Visual Thinking Strategies or VTS is a teaching model that has been used by museum educators for several decades. Based on the research of Abigail Housen, VTS relies on facilitated discussion to engage students more deeply about art.
The key to using VTS is the questioning strategy that is employed to elicit a broad range of responses, followed by specific observations, and more nuanced interpretations.. What's going on in this painting? What do you see that makes you say that? What more can we find? - these are the core questions that are used to layer the discussion.
What's going on in this painting?
This is the primary question that is asked to get students engaged about a work of art. It is an open-ended question or divergent question that encourages students to respond in the broadest possible manner. What's going on in this painting? encourages students to respond to a painting as if it were an event or a "happening;" it is very different from the question "what do you see?" which focuses more on description rather than narration. Students learn by telling stories, so this question is important to get the conversation going.

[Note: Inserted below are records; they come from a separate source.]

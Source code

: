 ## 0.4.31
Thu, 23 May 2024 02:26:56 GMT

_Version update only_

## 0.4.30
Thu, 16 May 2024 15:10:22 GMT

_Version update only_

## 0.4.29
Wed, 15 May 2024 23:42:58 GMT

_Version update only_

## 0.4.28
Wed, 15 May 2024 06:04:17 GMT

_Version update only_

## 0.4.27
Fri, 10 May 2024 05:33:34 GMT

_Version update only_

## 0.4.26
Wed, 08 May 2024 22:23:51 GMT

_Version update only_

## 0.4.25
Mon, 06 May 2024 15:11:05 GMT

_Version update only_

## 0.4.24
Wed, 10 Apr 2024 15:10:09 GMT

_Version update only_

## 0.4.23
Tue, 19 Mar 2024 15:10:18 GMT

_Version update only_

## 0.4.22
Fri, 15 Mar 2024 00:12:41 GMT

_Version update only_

What do you see that makes you say that?
This question gets students to focus specifically on the painting they are looking at, taking their initial responses, which are primarily subjective, and linking them to the objective facts in the painting. This enables students to make a personal connection to the work of art, while strengthening their observation skills and providing evidential reasoning to support their observations.
What more can we find?
Willem de Kooning once remarked that "painting is the forever mute part you can talk about forever." The irony in this statement implies that paintings contain stories with endless possibilities. When students are asked to find more, they are encouraged to extend their mental powers to provide more complex and nuanced interpretations.
A Democratic Model
VTS is highly valued by educators and parents because it offers an inclusive approach to learning that encourages a wide degree of participation in a group setting. The high level of participation is mediated by the educator or facilitator who paraphrases responses and links answers so that every response becomes a part of a larger narrative. During the process of engagement, students' have an opportunity to learn from each other as the interpretation builds and unfolds; students also feel valued and affirmed as a result of their participation.
VTS and the Naysayers
VTS is valued by educators but there are many naysayers who feel that it dumbs things down and does not give students an opportunity to learn the "facts," which docents and art historians have spent a life-time studying and preparing.

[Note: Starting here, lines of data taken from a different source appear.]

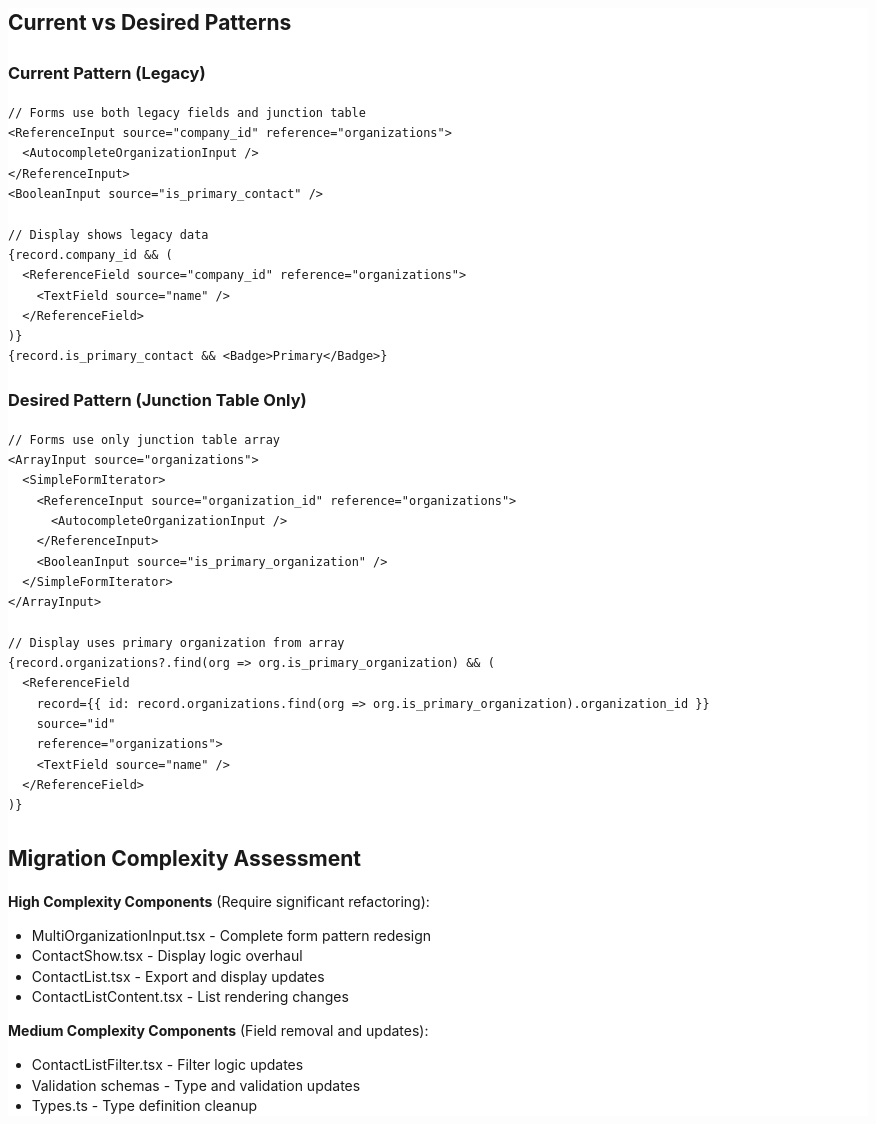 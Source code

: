 ## Current vs Desired Patterns

### Current Pattern (Legacy)
```tsx
// Forms use both legacy fields and junction table
<ReferenceInput source="company_id" reference="organizations">
  <AutocompleteOrganizationInput />
</ReferenceInput>
<BooleanInput source="is_primary_contact" />

// Display shows legacy data
{record.company_id && (
  <ReferenceField source="company_id" reference="organizations">
    <TextField source="name" />
  </ReferenceField>
)}
{record.is_primary_contact && <Badge>Primary</Badge>}
```

### Desired Pattern (Junction Table Only)
```tsx
// Forms use only junction table array
<ArrayInput source="organizations">
  <SimpleFormIterator>
    <ReferenceInput source="organization_id" reference="organizations">
      <AutocompleteOrganizationInput />
    </ReferenceInput>
    <BooleanInput source="is_primary_organization" />
  </SimpleFormIterator>
</ArrayInput>

// Display uses primary organization from array
{record.organizations?.find(org => org.is_primary_organization) && (
  <ReferenceField
    record={{ id: record.organizations.find(org => org.is_primary_organization).organization_id }}
    source="id"
    reference="organizations">
    <TextField source="name" />
  </ReferenceField>
)}
```

## Migration Complexity Assessment

**High Complexity Components** (Require significant refactoring):
- MultiOrganizationInput.tsx - Complete form pattern redesign
- ContactShow.tsx - Display logic overhaul
- ContactList.tsx - Export and display updates
- ContactListContent.tsx - List rendering changes

**Medium Complexity Components** (Field removal and updates):
- ContactListFilter.tsx - Filter logic updates
- Validation schemas - Type and validation updates
- Types.ts - Type definition cleanup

For years, art historical research has been the basis upon which artworks are interpreted and understood. As education became more integral to how museums engage with the public, especially young audiences, museums began to consider, no only what people learn, but how they learn. Initially, this led to a dichotomous framework that put the learner on one side and what is learned on the other. Thinkers like John Dewey proposed to resolve the dichotomy that separates subjectivity from objectivity by defining "art as experience." This type of research led to a focus on the "process" of learning, superseding the boundaries that separate subjectivity from objectivity.
However, like most events that occur in history, developments of this nature do not occur in a linear fashion; they can reoccur at any time. As a result, the debate still exists regarding the value of education as "experience" versus education as the attainment of "facts." VTS is not immune from these conflicts.